(Extracted data entries)
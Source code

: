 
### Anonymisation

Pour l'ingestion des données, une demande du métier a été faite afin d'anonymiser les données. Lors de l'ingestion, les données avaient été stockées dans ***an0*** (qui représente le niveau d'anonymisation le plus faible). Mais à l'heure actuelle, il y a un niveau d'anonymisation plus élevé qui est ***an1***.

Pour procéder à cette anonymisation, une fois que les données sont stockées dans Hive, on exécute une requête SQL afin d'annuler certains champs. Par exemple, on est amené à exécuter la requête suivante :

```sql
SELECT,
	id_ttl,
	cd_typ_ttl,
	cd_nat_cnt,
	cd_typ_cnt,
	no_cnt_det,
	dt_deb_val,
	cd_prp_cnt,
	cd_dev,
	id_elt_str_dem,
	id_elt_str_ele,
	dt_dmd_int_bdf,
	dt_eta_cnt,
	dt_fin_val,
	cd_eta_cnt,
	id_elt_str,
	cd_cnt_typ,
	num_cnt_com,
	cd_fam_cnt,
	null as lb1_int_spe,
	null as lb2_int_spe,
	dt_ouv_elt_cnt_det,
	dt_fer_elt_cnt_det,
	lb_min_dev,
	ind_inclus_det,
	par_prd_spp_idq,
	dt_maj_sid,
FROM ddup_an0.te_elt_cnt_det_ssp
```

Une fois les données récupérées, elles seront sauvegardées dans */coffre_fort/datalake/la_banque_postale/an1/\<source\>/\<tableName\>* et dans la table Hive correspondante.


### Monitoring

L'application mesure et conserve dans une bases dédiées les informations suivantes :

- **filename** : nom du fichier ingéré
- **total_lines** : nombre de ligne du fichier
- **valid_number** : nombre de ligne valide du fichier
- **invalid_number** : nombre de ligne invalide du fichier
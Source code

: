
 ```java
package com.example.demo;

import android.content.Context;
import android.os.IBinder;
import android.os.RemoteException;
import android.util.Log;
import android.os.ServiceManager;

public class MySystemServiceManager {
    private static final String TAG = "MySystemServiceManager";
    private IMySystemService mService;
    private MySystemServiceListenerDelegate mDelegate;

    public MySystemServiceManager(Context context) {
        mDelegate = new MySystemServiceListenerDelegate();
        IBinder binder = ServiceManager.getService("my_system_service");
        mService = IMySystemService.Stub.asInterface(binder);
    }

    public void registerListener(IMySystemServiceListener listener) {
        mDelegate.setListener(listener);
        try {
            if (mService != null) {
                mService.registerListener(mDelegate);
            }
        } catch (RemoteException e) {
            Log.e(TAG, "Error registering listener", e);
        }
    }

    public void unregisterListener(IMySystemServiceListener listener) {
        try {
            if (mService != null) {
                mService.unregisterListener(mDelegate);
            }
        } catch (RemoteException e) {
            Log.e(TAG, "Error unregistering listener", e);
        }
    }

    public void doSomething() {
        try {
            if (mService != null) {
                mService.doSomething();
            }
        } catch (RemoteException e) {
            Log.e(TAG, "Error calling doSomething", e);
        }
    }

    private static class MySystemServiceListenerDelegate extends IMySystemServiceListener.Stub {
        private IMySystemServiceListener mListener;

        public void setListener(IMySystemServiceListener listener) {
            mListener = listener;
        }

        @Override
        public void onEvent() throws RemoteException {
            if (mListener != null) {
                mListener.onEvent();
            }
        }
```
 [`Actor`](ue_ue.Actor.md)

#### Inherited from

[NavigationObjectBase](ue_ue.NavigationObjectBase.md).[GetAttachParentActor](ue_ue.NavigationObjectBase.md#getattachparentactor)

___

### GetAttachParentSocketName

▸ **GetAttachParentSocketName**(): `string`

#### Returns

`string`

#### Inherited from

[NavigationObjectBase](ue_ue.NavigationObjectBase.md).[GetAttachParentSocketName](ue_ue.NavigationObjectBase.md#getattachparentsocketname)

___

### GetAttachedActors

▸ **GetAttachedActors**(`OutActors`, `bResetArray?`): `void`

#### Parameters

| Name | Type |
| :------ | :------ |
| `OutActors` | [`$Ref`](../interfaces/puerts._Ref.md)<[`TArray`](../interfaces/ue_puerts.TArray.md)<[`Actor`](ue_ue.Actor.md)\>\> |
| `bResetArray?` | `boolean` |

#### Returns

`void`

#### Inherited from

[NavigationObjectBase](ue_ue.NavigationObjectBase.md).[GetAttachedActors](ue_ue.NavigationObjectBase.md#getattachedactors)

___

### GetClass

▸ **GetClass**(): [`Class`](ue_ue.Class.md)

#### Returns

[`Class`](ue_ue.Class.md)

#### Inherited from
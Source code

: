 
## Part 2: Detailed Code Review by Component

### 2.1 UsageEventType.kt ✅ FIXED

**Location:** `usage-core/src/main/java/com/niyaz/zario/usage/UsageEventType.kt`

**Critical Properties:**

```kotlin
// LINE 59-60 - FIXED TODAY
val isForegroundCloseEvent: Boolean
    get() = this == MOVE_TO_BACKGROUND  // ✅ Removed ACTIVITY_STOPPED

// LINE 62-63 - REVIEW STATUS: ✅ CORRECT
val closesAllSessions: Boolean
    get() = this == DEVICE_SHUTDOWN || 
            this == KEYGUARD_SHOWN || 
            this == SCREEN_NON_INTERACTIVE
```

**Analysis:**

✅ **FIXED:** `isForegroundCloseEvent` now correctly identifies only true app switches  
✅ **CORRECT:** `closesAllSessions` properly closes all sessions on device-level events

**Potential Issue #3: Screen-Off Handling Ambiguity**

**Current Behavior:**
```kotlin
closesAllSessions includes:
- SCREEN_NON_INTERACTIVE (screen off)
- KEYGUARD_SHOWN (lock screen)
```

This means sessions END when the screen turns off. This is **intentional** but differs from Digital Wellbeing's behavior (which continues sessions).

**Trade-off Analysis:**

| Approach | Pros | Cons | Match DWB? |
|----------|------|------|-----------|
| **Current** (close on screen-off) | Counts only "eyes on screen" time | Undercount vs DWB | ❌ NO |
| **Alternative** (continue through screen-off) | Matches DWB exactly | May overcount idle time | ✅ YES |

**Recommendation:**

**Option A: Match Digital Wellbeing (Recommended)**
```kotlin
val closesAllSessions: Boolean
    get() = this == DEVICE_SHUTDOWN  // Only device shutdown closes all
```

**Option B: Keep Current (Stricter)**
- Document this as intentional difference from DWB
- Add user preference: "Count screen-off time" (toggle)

> [WHAT THE TASK REQUIRES] Once you have read the data, copy all of it out exactly.

> [ANSWER SPACE]
Source code

: 
### Anonymisation

Pour l'ingestion des données, une demande du métier a été faite afin d'anonymiser les données. Lors de l'ingestion, les données avaient été stockées dans ***an0*** (qui représente le niveau d'anonymisation le plus faible). Mais à l'heure actuelle, il y a un niveau d'anonymisation plus élevé qui est ***an1***.

Pour procéder à cette anonymisation, une fois que les données sont stockées dans Hive, on exécute une requête SQL afin d'annuler certains champs. Par exemple, on est amené à exécuter la requête suivante :

```sql
SELECT,
	id_ttl,
	cd_typ_ttl,
	cd_nat_cnt,
	cd_typ_cnt,
	no_cnt_det,
	dt_deb_val,
	cd_prp_cnt,
	cd_dev,
	id_elt_str_dem,
	id_elt_str_ele,
	dt_dmd_int_bdf,
	dt_eta_cnt,
	dt_fin_val,
	cd_eta_cnt,
	id_elt_str,
	cd_cnt_typ,
	num_cnt_com,
	cd_fam_cnt,
	null as lb1_int_spe,
	null as lb2_int_spe,
	dt_ouv_elt_cnt_det,
	dt_fer_elt_cnt_det,
	lb_min_dev,
	ind_inclus_det,
	par_prd_spp_idq,
	dt_maj_sid,
FROM ddup_an0.te_elt_cnt_det_ssp
```

Une fois les données récupérées, elles seront sauvegardées dans */coffre_fort/datalake/la_banque_postale/an1/\<source\>/\<tableName\>* et dans la table Hive correspondante.


### Monitoring

L'application mesure et conserve dans une bases dédiées les informations suivantes :

- **filename** : nom du fichier ingéré
- **total_lines** : nombre de ligne du fichier
- **valid_number** : nombre de ligne valide du fichier
- **invalid_number** : nombre de ligne invalide du fichier
Source code

:
 ```java
package com.example.demo;

import android.content.Context;
import android.os.IBinder;
import android.os.RemoteException;
import android.util.Log;
import android.os.ServiceManager;

public class MySystemServiceManager {
    private static final String TAG = "MySystemServiceManager";
    private IMySystemService mService;
    private MySystemServiceListenerDelegate mDelegate;

    public MySystemServiceManager(Context context) {
        mDelegate = new MySystemServiceListenerDelegate();
        IBinder binder = ServiceManager.getService("my_system_service");
        mService = IMySystemService.Stub.asInterface(binder);
    }

    public void registerListener(IMySystemServiceListener listener) {
        mDelegate.setListener(listener);
        try {
            if (mService != null) {
                mService.registerListener(mDelegate);
            }
        } catch (RemoteException e) {
            Log.e(TAG, "Error registering listener", e);
        }
    }

    public void unregisterListener(IMySystemServiceListener listener) {
        try {
            if (mService != null) {
                mService.unregisterListener(mDelegate);
            }
        } catch (RemoteException e) {
            Log.e(TAG, "Error unregistering listener", e);
        }
    }

    public void doSomething() {
        try {
            if (mService != null) {
                mService.doSomething();
            }
        } catch (RemoteException e) {
            Log.e(TAG, "Error calling doSomething", e);
        }
    }

    private static class MySystemServiceListenerDelegate extends IMySystemServiceListener.Stub {
        private IMySystemServiceListener mListener;

        public void setListener(IMySystemServiceListener listener) {
            mListener = listener;
        }

        @Override
        public void onEvent() throws RemoteException {
            if (mListener != null) {
                mListener.onEvent();
            }
        }
```
 [`Actor`](ue_ue.Actor.md)

#### Inherited from

[NavigationObjectBase](ue_ue.NavigationObjectBase.md).[GetAttachParentActor](ue_ue.NavigationObjectBase.md#getattachparentactor)

___

### GetAttachParentSocketName

▸ **GetAttachParentSocketName**(): `string`

#### Returns

`string`

#### Inherited from

[NavigationObjectBase](ue_ue.NavigationObjectBase.md).[GetAttachParentSocketName](ue_ue.NavigationObjectBase.md#getattachparentsocketname)

___

### GetAttachedActors

▸ **GetAttachedActors**(`OutActors`, `bResetArray?`): `void`

#### Parameters

| Name | Type |
| :------ | :------ |
| `OutActors` | [`$Ref`](../interfaces/puerts._Ref.md)<[`TArray`](../interfaces/ue_puerts.TArray.md)<[`Actor`](ue_ue.Actor.md)\>\> |
| `bResetArray?` | `boolean` |

#### Returns

`void`

#### Inherited from

[NavigationObjectBase](ue_ue.NavigationObjectBase.md).[GetAttachedActors](ue_ue.NavigationObjectBase.md#getattachedactors)

___

### GetClass

▸ **GetClass**(): [`Class`](ue_ue.Class.md)

#### Returns

[`Class`](ue_ue.Class.md)

#### Inherited from
Source code

: 
## Part 2: Detailed Code Review by Component

### 2.1 UsageEventType.kt ✅ FIXED

**Location:** `usage-core/src/main/java/com/niyaz/zario/usage/UsageEventType.kt`

**Critical Properties:**

```kotlin
// LINE 59-60 - FIXED TODAY
val isForegroundCloseEvent: Boolean
    get() = this == MOVE_TO_BACKGROUND  // ✅ Removed ACTIVITY_STOPPED

// LINE 62-63 - REVIEW STATUS: ✅ CORRECT
val closesAllSessions: Boolean
    get() = this == DEVICE_SHUTDOWN || 
            this == KEYGUARD_SHOWN || 
            this == SCREEN_NON_INTERACTIVE
```

**Analysis:**

✅ **FIXED:** `isForegroundCloseEvent` now correctly identifies only true app switches  
✅ **CORRECT:** `closesAllSessions` properly closes all sessions on device-level events

**Potential Issue #3: Screen-Off Handling Ambiguity**

**Current Behavior:**
```kotlin
closesAllSessions includes:
- SCREEN_NON_INTERACTIVE (screen off)
- KEYGUARD_SHOWN (lock screen)
```

This means sessions END when the screen turns off. This is **intentional** but differs from Digital Wellbeing's behavior (which continues sessions).

**Trade-off Analysis:**

| Approach | Pros | Cons | Match DWB? |
|----------|------|------|-----------|
| **Current** (close on screen-off) | Counts only "eyes on screen" time | Undercount vs DWB | ❌ NO |
| **Alternative** (continue through screen-off) | Matches DWB exactly | May overcount idle time | ✅ YES |

**Recommendation:**

**Option A: Match Digital Wellbeing (Recommended)**
```kotlin
val closesAllSessions: Boolean
    get() = this == DEVICE_SHUTDOWN  // Only device shutdown closes all
```

**Option B: Keep Current (Stricter)**
- Document this as intentional difference from DWB
- Add user preference: "Count screen-off time" (toggle)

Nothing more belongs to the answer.